Cette reconnaissance et la vue des coupables, étaient plus que suffisantes pour établir que Court et Raoul avaient assassiné le boucher ; mais j’étais en outre convaincu qu’ils avaient bon nombre d’autres crimes à se reprocher, et que, pour les commettre, ils avaient dû être plus de deux ; c’était là encore un secret qu’il m’importait de leur arracher ; je résolus de ne pas les quitter sans qu’ils me l’eussent révélé tout entier. Au retour de la confrontation, je fis servir dans la prison à souper pour les prévenus et pour moi ; le concierge me demanda s’il fallait mettre des couteaux sur la table. « Oui, oui, lui dis-je, mettez des couteaux. » Mes deux convives mangèrent avec autant d’appétit que s’ils eussent été les plus honnêtes gens du monde. Quand ils eurent une légère pointe de vin, je les ramenai adroitement sur la pensée de leurs crimes. « Vous n’avez pas le fonds mauvais, leur dis-je, je gagerais que vous avez été entraînés ; c’est quelque scélérat qui vous a perdus. Pourquoi ne pas en convenir ? puisque vous avez ressenti un mouvement de compassion et de repentir lorsque vous avez vu Fontaine, il m’est démontré que vous voudriez, au prix de votre sang, n’avoir pas versé celui que vous avez répandu. Eh bien ! si vous vous taisez sur vos complices, vous êtes responsables de tout le mal qu’ils feront. Plusieurs des personnes que vous avez attaquées ont déposé que vous étiez au moins quatre dans vos expéditions.

– » Elles se sont trompées, répliqua Raoul, parole d’honneur, M. Jules ; nous n’avons jamais été plus de trois, l’autre est un ancien lieutenant des douanes, qui se nomme Pons Gérard, il reste tout près de la frontière, dans un petit village entre la Capelle et Hirson, département de l’Aisne. Mais, si vous voulez l’arrêter, je vous préviens que c’est un lapin qui n’a pas froid aux yeux.

– » Non, dit Court, il n’est pas facile à brider, et si vous ne prenez pas toutes vos précautions, il vous donnera du fil à retondre.

– » Oh ! c’est un rude compère, reprit Raoul. Vous n’êtes pas manchot non plus, M. Jules, mais dix comme vous ne lui feraient pas peur ; en tout cas, vous êtes averti : d’abord, s’il a vent que vous le cherchez, il n’y a pas loin de chez lui en Belgique, il filera ; si vous le surprenez, il résistera. Ainsi, trouvez moyen de le prendre endormi.

– » Oui, mais il ne dort guères, observa Court. »

– » Je m’informai des habitudes de Pons Gérard et me fis donner son signalement.
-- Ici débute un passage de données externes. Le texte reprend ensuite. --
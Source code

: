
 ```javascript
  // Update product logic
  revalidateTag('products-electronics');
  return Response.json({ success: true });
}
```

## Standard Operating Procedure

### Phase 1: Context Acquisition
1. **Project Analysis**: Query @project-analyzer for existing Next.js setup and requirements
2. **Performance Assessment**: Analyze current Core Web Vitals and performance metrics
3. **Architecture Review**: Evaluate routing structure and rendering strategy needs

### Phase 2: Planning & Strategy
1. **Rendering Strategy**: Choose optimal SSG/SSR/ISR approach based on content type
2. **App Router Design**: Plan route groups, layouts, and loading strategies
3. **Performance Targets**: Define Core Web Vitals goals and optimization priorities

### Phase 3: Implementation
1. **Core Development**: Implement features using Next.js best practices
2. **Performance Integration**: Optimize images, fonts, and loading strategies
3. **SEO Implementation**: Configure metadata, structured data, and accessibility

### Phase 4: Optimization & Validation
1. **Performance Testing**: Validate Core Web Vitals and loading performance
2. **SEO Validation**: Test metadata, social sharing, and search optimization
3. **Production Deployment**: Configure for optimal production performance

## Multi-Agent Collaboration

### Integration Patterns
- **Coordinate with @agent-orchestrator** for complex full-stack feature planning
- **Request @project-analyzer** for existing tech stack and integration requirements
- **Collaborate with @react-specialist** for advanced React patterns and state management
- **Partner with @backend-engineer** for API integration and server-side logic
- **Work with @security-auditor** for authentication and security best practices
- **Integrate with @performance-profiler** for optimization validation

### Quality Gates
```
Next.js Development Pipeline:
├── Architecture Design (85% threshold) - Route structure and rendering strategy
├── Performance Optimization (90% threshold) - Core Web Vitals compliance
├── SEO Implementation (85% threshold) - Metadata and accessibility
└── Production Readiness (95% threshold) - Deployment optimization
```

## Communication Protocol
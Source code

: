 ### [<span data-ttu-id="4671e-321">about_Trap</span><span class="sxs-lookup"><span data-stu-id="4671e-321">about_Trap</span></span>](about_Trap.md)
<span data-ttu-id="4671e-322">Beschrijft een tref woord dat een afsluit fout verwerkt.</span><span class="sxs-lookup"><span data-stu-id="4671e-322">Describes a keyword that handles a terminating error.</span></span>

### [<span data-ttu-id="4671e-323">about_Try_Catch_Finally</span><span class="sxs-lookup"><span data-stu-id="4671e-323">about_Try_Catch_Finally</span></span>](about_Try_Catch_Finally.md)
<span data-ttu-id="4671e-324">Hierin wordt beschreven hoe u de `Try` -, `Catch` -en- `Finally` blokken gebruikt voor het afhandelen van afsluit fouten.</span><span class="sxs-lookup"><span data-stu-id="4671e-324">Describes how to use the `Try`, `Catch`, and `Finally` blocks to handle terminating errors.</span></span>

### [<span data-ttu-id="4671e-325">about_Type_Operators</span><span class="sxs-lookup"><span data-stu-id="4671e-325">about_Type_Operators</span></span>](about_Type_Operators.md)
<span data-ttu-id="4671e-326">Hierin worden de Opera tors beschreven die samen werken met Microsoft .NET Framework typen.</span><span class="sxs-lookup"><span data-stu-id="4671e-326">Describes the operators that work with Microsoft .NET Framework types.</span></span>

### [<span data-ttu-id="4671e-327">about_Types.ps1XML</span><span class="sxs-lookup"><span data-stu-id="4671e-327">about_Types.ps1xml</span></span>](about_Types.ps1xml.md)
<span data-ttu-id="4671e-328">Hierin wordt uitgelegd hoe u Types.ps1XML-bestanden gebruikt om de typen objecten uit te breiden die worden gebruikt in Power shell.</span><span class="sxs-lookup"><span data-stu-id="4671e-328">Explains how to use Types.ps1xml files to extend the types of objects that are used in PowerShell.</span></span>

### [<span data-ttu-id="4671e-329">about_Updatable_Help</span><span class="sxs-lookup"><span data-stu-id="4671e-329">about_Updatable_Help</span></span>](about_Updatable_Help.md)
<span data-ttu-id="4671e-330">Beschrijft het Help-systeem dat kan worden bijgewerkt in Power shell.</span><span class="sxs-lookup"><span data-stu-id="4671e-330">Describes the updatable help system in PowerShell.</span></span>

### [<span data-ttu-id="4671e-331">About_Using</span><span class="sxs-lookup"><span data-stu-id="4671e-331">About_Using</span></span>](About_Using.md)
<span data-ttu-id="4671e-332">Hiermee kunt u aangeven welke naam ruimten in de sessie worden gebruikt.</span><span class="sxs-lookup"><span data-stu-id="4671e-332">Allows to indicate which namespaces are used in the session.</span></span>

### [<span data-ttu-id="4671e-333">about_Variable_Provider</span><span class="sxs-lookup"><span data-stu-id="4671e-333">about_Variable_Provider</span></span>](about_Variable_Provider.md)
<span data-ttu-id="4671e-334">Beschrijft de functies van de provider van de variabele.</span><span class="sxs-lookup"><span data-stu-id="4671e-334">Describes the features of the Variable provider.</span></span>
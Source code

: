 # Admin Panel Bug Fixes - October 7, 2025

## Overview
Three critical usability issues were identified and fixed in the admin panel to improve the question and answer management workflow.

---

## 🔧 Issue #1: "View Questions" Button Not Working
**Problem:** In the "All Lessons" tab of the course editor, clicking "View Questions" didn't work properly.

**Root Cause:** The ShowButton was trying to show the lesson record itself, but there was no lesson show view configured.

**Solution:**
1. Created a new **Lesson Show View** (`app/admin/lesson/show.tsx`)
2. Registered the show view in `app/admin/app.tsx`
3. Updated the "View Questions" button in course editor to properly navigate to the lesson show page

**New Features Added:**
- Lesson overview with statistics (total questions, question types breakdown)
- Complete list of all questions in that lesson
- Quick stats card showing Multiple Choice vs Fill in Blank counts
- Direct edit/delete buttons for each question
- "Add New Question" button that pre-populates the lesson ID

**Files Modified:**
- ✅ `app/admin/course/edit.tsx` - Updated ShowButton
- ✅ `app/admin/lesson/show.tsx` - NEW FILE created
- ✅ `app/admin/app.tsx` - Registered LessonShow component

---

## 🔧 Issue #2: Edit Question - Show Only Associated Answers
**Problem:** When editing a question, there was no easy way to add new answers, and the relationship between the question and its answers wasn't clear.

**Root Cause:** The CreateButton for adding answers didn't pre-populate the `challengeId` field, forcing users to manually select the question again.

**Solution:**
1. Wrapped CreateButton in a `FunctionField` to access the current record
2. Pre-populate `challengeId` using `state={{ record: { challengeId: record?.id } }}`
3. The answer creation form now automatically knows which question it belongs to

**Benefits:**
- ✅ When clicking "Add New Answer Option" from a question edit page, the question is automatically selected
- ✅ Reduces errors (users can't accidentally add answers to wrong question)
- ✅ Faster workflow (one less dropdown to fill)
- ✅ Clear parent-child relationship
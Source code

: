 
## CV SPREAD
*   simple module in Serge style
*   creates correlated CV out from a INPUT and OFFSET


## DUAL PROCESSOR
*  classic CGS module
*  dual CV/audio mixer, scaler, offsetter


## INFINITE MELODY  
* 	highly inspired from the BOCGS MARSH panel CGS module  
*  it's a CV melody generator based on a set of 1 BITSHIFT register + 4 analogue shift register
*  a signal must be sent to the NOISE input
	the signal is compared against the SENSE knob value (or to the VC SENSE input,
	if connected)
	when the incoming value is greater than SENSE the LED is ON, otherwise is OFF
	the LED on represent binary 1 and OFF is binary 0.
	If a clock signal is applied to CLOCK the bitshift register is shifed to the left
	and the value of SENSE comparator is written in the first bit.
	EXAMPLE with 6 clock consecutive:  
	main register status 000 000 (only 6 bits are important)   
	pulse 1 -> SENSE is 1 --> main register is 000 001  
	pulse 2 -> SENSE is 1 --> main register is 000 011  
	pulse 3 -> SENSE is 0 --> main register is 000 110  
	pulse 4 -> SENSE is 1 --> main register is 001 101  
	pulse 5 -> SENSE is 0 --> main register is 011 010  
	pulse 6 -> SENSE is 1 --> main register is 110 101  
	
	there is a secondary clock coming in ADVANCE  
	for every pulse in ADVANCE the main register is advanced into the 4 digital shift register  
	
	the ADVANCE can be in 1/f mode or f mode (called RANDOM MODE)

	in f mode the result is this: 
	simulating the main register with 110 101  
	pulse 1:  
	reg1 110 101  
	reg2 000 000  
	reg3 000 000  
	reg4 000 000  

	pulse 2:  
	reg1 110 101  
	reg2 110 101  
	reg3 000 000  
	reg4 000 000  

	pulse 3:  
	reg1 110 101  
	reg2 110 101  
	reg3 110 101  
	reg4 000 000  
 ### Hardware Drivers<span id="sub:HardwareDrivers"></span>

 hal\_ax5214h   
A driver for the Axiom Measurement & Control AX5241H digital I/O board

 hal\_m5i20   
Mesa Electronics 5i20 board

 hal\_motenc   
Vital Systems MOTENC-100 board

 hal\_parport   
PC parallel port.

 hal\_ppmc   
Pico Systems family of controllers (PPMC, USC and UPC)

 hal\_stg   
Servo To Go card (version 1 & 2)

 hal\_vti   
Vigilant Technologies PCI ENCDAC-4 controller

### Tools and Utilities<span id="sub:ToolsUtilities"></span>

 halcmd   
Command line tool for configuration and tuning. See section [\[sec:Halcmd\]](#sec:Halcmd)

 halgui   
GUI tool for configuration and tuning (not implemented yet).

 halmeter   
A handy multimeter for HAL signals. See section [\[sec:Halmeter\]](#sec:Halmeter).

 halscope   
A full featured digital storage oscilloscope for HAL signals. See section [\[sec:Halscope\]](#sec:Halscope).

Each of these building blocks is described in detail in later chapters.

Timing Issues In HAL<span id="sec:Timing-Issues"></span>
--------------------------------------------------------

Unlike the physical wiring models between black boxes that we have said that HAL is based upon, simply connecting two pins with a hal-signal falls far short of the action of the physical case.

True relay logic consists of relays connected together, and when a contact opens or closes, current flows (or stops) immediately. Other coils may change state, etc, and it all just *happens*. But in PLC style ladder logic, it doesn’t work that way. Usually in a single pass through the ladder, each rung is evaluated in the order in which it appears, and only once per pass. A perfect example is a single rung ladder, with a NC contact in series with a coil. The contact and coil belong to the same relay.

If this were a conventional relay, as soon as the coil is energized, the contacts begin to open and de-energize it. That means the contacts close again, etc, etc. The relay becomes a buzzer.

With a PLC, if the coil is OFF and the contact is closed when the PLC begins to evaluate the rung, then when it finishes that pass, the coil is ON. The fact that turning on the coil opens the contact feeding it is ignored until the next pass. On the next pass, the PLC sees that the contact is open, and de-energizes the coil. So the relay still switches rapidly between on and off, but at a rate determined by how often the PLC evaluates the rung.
Dès que j’eus obtenu tous les renseignements dont je pensais avoir besoin pour m’assurer de sa personne, songeant à faire constater les révélations que je venais d’entendre, je proposai aux deux prisonniers d’écrire sur-le-champ à celui des magistrats qui avait caractère pour recevoir leurs aveux. Raoul mit la main à la plume, et lorsqu’il eut achevé, bien qu’il fût près d’une heure du matin, je portai moi-même la lettre au procureur du roi ; elle était à peu près conçue en ces termes :

« Monsieur, revenus à des sentiments plus conformes à notre position, et mettant à profit les conseils que vous nous avez donnés, nous sommes décidés à vous faire connaître tous les crimes dont nous nous sommes rendus coupables, et à vous signaler notre troisième complice. Nous vous prions, en conséquence, de vouloir bien venir près de nous, afin de recevoir nos déclarations. »

Le magistrat s’empressa de se rendre à la prison, et Court, ainsi que Raoul, répétèrent devant lui tout ce qu’ils m’avaient dit de Pons Gérard. J’avais maintenant à m’occuper de ce dernier ; comme il ne fallait pas lui laisser le temps d’apprendre la mésaventure de ses camarades, j’obtins de suite l’ordre d’aller l’arrêter.